> **Records for this task**:

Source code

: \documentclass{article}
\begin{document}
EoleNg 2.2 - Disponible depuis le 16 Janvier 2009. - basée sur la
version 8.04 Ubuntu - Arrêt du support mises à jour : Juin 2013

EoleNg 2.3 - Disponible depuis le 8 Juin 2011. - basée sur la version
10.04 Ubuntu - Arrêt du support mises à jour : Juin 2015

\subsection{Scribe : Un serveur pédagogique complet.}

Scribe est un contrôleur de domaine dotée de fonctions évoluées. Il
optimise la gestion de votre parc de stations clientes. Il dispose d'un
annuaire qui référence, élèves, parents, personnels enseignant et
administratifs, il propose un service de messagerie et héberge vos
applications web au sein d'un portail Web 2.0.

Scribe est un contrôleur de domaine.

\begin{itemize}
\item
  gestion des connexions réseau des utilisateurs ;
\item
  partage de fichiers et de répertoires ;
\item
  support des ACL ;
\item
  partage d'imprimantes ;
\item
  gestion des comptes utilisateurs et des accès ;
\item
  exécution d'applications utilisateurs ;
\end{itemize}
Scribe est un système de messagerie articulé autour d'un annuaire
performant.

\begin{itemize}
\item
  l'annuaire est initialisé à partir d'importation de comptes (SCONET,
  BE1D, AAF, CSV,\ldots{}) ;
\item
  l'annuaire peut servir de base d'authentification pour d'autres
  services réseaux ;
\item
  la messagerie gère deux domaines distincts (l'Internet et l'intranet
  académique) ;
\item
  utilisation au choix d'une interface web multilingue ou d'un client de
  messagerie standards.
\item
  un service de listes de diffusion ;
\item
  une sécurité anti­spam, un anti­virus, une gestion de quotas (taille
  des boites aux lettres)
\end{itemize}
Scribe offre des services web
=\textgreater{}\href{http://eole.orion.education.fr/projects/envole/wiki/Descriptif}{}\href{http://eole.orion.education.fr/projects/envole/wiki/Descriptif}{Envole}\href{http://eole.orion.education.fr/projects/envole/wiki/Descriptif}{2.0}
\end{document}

> **Task goal**:
Answer with one number only: how many lines of the entries above include the word "mises"?

> **Solution**:
2